PROBLEM STATEMENT
Out of the lines below, please list those that hold the string "Some".

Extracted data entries
====
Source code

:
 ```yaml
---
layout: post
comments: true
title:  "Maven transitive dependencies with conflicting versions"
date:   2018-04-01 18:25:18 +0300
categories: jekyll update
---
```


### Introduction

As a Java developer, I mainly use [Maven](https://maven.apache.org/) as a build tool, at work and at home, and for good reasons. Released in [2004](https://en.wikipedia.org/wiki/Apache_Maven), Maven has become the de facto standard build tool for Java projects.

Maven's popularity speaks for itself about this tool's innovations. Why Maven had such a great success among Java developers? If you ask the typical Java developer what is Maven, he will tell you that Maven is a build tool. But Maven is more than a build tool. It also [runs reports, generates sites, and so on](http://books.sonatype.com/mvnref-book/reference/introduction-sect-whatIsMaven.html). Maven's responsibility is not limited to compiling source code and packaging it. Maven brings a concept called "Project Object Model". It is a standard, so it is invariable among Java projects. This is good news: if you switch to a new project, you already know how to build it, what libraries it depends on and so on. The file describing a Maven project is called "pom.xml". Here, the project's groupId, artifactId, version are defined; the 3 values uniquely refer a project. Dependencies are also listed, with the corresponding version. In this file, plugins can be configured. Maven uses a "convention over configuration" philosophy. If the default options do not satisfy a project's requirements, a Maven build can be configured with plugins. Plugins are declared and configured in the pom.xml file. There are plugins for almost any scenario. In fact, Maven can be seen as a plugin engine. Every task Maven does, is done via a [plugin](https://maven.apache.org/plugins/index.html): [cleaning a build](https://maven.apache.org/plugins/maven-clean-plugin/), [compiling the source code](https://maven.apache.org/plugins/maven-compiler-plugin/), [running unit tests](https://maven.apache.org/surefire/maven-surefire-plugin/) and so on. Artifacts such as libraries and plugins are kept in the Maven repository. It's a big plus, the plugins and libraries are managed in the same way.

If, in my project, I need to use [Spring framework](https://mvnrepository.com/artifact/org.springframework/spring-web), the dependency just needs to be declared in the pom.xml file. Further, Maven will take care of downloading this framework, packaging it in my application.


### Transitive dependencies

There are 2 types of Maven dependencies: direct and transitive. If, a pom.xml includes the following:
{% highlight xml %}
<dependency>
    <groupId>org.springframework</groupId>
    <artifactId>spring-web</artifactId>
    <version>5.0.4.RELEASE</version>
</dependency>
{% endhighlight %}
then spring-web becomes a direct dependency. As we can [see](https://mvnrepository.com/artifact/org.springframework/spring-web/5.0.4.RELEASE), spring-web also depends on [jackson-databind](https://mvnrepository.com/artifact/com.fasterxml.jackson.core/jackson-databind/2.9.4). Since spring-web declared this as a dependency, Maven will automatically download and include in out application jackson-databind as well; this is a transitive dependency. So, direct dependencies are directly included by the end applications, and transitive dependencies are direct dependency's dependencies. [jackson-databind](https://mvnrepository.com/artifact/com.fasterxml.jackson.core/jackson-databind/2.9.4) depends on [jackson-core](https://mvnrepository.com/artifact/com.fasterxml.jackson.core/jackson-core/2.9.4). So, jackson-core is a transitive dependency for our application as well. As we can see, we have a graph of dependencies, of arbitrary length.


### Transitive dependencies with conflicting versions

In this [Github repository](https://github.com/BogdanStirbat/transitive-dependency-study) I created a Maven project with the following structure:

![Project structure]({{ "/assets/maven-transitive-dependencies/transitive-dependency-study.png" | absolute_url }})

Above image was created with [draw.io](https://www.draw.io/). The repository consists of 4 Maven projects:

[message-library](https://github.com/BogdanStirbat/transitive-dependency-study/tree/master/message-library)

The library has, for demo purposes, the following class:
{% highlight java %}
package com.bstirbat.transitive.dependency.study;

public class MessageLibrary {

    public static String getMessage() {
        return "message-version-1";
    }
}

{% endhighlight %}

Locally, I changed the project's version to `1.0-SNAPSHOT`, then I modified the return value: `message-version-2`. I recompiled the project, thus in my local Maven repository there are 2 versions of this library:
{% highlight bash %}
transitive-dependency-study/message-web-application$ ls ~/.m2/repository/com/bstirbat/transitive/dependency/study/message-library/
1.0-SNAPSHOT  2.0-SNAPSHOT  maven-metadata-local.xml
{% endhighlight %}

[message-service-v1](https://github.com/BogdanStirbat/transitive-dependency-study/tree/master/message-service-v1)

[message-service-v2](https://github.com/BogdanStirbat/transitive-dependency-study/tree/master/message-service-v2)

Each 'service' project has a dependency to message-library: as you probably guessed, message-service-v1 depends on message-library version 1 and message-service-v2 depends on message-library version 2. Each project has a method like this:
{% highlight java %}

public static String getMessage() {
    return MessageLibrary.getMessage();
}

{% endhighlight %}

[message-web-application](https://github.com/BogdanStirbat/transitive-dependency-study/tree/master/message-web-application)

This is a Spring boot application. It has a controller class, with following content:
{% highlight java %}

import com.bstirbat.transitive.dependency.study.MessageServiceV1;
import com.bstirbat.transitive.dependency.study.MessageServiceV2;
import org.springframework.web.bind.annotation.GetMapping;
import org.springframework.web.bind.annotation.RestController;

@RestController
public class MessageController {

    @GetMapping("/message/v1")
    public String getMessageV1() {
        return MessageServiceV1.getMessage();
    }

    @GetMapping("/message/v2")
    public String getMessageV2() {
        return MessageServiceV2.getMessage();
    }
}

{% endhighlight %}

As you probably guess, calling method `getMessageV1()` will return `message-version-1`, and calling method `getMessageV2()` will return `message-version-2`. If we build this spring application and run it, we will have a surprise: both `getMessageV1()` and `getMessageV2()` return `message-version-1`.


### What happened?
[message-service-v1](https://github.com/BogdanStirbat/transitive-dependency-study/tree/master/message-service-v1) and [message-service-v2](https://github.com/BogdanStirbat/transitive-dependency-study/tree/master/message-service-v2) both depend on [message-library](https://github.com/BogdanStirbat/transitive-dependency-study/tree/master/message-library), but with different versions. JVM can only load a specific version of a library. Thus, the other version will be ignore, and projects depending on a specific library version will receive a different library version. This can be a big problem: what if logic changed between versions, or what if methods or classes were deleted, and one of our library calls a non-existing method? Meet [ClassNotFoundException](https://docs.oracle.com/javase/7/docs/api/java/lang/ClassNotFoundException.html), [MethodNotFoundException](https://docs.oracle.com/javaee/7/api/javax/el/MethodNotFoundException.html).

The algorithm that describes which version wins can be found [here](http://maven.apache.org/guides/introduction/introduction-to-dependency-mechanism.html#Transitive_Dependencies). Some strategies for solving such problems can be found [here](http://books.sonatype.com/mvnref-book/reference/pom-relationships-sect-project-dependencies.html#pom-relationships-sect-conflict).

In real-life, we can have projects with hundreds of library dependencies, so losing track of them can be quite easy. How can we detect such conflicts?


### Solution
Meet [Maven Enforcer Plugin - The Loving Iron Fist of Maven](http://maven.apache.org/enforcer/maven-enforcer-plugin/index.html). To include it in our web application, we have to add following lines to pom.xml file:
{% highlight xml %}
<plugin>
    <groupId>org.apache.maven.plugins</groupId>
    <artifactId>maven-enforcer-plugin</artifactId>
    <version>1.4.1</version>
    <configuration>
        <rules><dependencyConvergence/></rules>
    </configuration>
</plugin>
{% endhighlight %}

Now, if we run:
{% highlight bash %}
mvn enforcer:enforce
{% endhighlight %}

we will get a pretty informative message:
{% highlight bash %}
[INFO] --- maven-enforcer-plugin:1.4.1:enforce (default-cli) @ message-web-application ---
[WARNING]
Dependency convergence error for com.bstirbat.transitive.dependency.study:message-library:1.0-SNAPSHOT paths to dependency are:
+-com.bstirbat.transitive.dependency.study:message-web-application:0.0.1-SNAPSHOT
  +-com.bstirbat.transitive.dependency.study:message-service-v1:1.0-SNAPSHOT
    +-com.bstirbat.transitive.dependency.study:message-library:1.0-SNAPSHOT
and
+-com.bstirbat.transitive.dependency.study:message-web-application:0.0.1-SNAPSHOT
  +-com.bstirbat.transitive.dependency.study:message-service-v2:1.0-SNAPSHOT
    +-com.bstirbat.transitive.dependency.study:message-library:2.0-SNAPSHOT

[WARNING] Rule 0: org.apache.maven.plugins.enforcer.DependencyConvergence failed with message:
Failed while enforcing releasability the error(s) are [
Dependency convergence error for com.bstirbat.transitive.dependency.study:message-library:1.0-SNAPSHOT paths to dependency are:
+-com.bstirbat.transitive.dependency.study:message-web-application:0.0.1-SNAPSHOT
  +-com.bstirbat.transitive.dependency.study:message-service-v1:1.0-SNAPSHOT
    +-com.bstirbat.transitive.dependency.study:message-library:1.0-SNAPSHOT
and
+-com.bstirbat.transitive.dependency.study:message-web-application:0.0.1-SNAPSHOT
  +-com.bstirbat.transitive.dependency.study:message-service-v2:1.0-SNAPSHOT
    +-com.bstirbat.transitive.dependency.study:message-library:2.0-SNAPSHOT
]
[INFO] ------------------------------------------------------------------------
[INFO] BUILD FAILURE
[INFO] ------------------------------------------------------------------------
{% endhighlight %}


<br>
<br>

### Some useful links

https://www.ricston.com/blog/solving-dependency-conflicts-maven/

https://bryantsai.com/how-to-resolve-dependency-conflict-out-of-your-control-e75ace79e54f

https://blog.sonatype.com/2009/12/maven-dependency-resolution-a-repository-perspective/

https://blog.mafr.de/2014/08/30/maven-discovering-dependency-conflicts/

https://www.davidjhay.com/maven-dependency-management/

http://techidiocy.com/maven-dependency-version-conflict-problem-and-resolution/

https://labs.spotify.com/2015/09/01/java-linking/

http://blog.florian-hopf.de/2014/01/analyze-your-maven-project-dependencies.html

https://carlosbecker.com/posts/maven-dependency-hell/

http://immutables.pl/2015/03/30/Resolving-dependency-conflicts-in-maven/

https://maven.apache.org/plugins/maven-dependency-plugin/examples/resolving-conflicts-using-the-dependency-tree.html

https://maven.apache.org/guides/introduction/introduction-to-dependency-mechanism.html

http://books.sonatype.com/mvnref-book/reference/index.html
====
EXERCISE RESULT
The algorithm that describes which version wins can be found [here](http://maven.apache.org/guides/introduction/introduction-to-dependency-mechanism.html#Transitive_Dependencies). Some strategies for solving such problems can be found [here](http://books.sonatype.com/mvnref-book/reference/pom-relationships-sect-project-dependencies.html#pom-relationships-sect-conflict).
### Some useful links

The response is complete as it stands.